Probably. In most circumstances pain is a warning that an action or task or posture is being overdone or that the body lacks the strength or flexibility or agility or endurance to do what is desired. If these warning are ignored, the body becomes sensitized, (the pain warning ramps up) causing pain to either spread or become intense in one spot, sometimes freezing or stiffening or weakening a joint. This spread and/ or intensification becomes increasingly difficult to resolve. Sessions will help establish what is currently triggering pain and find ways to either modify activities so they do not cause pain, or build up strength and endurance needed to undertake the task/activity without pain. Sessions will help you understand how to match your body's capacity to your demands. The mismatch between what is (often unrealistically) expected of bodies and their ability to deliver can be central to most persistent pain issues.
How many sessions will I need?
Usually 4-6 sessions with a professional shoudl be adequate to help regain movement and establish a self help program. More sessions may be required if pain is complex/ long standing/ intense or if it is challenging to modify lifestyle/work or undertake a comprehensive home program. It can be hard to maintain the motivation (and finances) needed for lengthy rehabilitation. Self help strategies are critical.
How long until pain eases?
If due to a recent flare up or a new problem, pain should settle within a week or two. However, it can take months to change widespread or lingering or intense pain.
Studies show that the most crucial factors are not the degree of damage seen on x-rays nor how severe an early injury / fracture was but, instead, the duration and intensity of pain felt. Other important factors include how many other sites of pain are also active in the body(yes: an achy knee ultimately does affect that stiff shoulder), and the past history of pain. The stronger and longer pain has been present and the more sites are affected by pain, the longer it can take to ease. It is usually one step forward half back until all elements of rehabilitation come together (pain relief/inflammation control/self management /learning to live within capacity /preventing pain recurring and, where feasible, building capacity).
It’s not insurmountable.
Can I be cured of pain?
Some pain is essential. How else would anyone know when their body is being pushed beyond its capacity? Learning to listen to the body and understanding when to push through pain and when to ease back is an essential part of the rehabilitative process.

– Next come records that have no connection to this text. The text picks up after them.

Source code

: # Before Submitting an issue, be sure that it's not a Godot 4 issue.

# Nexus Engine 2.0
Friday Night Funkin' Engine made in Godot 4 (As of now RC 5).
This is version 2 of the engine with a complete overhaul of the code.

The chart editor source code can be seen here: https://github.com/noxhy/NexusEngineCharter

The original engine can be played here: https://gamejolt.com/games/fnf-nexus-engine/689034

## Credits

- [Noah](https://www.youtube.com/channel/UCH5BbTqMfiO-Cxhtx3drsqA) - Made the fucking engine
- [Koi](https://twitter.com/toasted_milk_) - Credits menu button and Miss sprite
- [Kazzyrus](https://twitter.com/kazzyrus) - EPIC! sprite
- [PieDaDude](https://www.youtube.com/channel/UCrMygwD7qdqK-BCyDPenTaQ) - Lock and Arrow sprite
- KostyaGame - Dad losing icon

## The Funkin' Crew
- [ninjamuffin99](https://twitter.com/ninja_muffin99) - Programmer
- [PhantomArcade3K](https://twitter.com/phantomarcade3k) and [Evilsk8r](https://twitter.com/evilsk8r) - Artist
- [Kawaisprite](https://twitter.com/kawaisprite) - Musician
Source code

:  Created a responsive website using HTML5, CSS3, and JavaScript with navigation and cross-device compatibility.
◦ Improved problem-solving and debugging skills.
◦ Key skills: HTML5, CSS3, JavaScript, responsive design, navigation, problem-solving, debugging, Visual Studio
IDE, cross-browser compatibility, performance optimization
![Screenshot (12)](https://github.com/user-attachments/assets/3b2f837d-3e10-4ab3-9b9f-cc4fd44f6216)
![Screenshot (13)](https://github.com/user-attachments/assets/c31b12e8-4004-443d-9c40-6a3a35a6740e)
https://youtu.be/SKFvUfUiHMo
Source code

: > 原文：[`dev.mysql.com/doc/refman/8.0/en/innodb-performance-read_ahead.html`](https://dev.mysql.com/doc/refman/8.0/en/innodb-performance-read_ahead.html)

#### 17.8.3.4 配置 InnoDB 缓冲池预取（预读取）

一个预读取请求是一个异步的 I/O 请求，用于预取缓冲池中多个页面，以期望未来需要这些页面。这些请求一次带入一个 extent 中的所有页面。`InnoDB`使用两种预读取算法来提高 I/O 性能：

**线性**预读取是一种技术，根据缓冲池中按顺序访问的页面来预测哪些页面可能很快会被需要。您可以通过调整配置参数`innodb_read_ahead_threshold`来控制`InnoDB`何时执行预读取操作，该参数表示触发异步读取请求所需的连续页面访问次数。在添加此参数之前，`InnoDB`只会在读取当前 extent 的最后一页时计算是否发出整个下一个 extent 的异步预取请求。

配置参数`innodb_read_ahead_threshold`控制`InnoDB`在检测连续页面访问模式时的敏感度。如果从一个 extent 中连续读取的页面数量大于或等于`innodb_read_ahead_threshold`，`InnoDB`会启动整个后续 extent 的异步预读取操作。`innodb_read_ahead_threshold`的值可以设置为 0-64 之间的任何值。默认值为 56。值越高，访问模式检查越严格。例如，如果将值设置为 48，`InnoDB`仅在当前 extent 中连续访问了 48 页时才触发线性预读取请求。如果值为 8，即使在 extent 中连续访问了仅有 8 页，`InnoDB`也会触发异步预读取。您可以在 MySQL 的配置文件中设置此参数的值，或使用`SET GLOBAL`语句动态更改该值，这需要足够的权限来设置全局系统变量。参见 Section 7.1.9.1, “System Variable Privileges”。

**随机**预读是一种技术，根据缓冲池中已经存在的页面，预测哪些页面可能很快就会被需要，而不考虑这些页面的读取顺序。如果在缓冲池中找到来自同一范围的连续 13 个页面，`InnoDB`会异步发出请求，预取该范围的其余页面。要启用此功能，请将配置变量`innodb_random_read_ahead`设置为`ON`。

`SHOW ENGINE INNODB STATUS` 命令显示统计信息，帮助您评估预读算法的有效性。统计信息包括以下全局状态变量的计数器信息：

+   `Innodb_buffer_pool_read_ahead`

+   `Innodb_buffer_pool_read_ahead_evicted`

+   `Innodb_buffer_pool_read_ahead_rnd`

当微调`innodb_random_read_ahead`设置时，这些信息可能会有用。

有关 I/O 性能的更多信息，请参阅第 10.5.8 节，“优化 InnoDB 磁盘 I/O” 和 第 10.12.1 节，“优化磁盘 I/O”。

Even once resolved, pain, stiffness and/or swelling can return if , once again, your body is pushed past its capacity. Understanding how pain works to protect the body and how to respond to early warnings will minimize the chances of it recurring. Offering a complete cure is unrealistic. This can be a hard lesson to learn.
What other techniques are used?
All practices should use a multi-modal individualised approach which includes 1. soothing 'hands on' techniques for pain relief, 2.exercise prescription and 3. MANY self help strategies. The evidence suggests that simple cost effective pain relieving treatments such as heat packs, massage rolls and taping are effective if combined with individually prescribed and progressed exercises and activity modification.
What about laser/ultrasound/TENS and other electrical modalities?
Any modality that delivers pain relief (from massage to manipulation to laser to heat packs) is helpful but all effects are short lived.Pain relief must be combined with an self help home program and pain prevention. There is no conclusive evidence that expensive electrical treatments are more helpful than simple strategies such as heat packs/massage gadgets.